The effects of severe weather — such as these floods in Albania — take a huge human and financial toll. Credit: REUTERS/A. CELI

Climate change may be hitting home. Rises in global average temperature are remote from most people's experience, but two studies in this week's Nature1,2 conclude that climate warming is already causing extreme weather events that affect the lives of millions. The research directly links rising greenhouse-gas levels with the growing intensity of rain and snow in the Northern Hemisphere, and the increased risk of flooding in the United Kingdom.

Insurers will take note, as will those developing policies for adapting to climate change. "This has immense importance not just as a further justification for emissions reduction, but also for adaptation planning," says Michael Oppenheimer, a climate-policy researcher at Princeton University in New Jersey, who was not involved in the studies.

There is no doubt that humans are altering the climate, but the implications for regional weather are less clear. No computer simulation can conclusively attribute a given snowstorm or flood to global warming. But with a combination of climate models, weather observations and a good dose of probability theory, scientists may be able to determine how climate warming changes the odds. An earlier study3, for example, found that global warming has at least doubled the likelihood of extreme events such as the 2003 European heatwave.

More-localized weather extremes have been harder to attribute to climate change until now. "Climate models have improved a lot since ten years ago, when we basically couldn't say anything about rainfall," says Gabriele Hegerl, a climate researcher at the University of Edinburgh, UK. In the first of the latest studies1, Hegerl and her colleagues compared data from weather stations in the Northern Hemisphere with precipitation simulations from eight climate models (see page 378). "We can now say with some confidence that the increased rainfall intensity in the latter half of the twentieth century cannot be explained by our estimates of internal climate variability," she says.

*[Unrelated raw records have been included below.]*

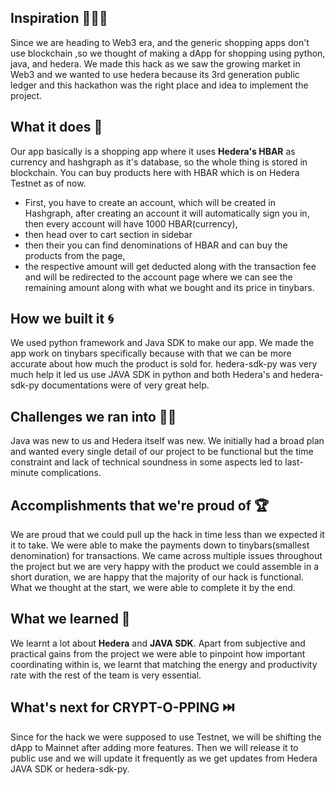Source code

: ## Inspiration 👨🏻‍💻
Since we are heading to Web3 era, and the generic shopping apps don't use blockchain ,so we thought of making a dApp for shopping using python, java, and hedera. We made this hack as we saw the growing market in Web3 and we wanted to use hedera because its 3rd generation public ledger and this hackathon was the right place and idea to implement the project.

## What it does 🔖

Our app basically is a shopping app where it uses **Hedera's HBAR** as currency and hashgraph as it's database, so the whole thing is stored in blockchain. You can buy products here with HBAR which is on Hedera Testnet as of now. 
- First, you have to create an account, which will be created in Hashgraph, after creating an account it will automatically sign you in, then every account will have 1000 HBAR(currency), 
- then head over to cart section in sidebar 
- then their you can find denominations of HBAR and can buy the products from the page, 
- the respective amount will get deducted along with the transaction fee and will be redirected to the account page where we can see the remaining amount along with what we bought and its price in tinybars.

## How we built it 🌀
We used python framework and Java SDK to make our app. We made the app work on tinybars specifically because with that we can be more accurate about how much the product is sold for. hedera-sdk-py was very much help it led us use JAVA SDK in python and both Hedera's and hedera-sdk-py documentations were of very great help.

## Challenges we ran into 🏃🏻
Java was new to us and Hedera itself was new. We initially had a broad plan and wanted every single detail of our project to be functional but the time constraint and lack of technical soundness in some aspects led to last-minute complications.

## Accomplishments that we're proud of 🏆
We are proud that we could pull up the hack in time less than we expected it it to take. We were able to make the payments down to tinybars(smallest denomination) for transactions. We came across multiple issues throughout the project but we are very happy with the product we could assemble in a short duration, we are happy that the majority of our hack is functional. What we thought at the start, we were able to complete it by the end.

## What we learned 🧾
We learnt a lot about **Hedera** and **JAVA SDK**. Apart from subjective and practical gains from the project we were able to pinpoint how important coordinating within is, we learnt that matching the energy and productivity rate with the rest of the team is very essential.

## What's next for CRYPT-O-PPING ⏭️
Since for the hack we were supposed to use Testnet, we will be shifting the dApp to Mainnet after adding more features. Then we will release it to public use and we will update it frequently as we get updates from Hedera JAVA SDK or hedera-sdk-py.
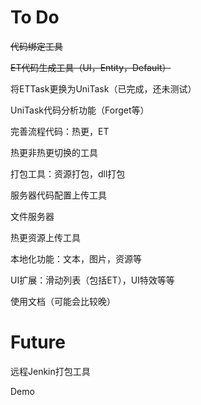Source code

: # To Do

~~代码绑定工具~~

~~ET代码生成工具（UI，Entity，Default）~~

将ETTask更换为UniTask（已完成，还未测试）

UniTask代码分析功能（Forget等）

完善流程代码：热更，ET

热更非热更切换的工具

打包工具：资源打包，dll打包

服务器代码配置上传工具

文件服务器

热更资源上传工具

本地化功能：文本，图片，资源等

UI扩展：滑动列表（包括ET），UI特效等等

使用文档（可能会比较晚）

#
# Future

远程Jenkin打包工具

Demo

The second study2 links climate change to a specific event: damaging floods in 2000 in England and Wales. By running thousands of high-resolution seasonal forecast simulations with or without the effect of greenhouse gases, Myles Allen of the University of Oxford, UK, and his colleagues found that anthropogenic climate change may have almost doubled the risk of the extremely wet weather that caused the floods (see page 382). The rise in extreme precipitation in some Northern Hemisphere areas has been recognized for more than a decade, but this is the first time that the anthropogenic contribution has been nailed down, says Oppenheimer. The findings mean that Northern Hemisphere countries need to prepare for more of these events in the future. "What has been considered a 1-in-100-years event in a stationary climate may actually occur twice as often in the future," says Allen.

But he cautions that climate change may not always raise the risk of weather-related damage. In Britain, for example, snow-melt floods may become less likely as the climate warms. And Allen's study leaves a 10% chance that global warming has not affected — or has even decreased — the country's flood risk.

Similar attribution studies are under way for flood and drought risk in Europe, meltwater availability in the western United States and drought in southern Africa, typical of the research needed to develop effective climate-adaptation policies. "Governments plan to spend some US$100 billion on climate adaptation by 2020, although presently no one has an idea of what is an impact of climate change and what is just bad weather," says Allen.

Establishing the links between climate change and weather could also shape climate treaties, he says. "If rich countries are to financially compensate the losers of climate change, as some poorer countries would expect, you'd like to have an objective scientific basis for it."

The insurance industry has long worried about increased losses resulting from more extreme weather (see 'Fatal floods'), but conclusively pinning the blame on climate change will take more research, says Robert Muir-Wood, chief research officer with RMS, a company headquartered in Newark, California, that constructs risk models for the insurance industry. "This is a key part of our research agenda and insurance companies do accept the premise" that there could be a link, he says. "If there's evidence that risk is changing, then this is something we need to incorporate in our models."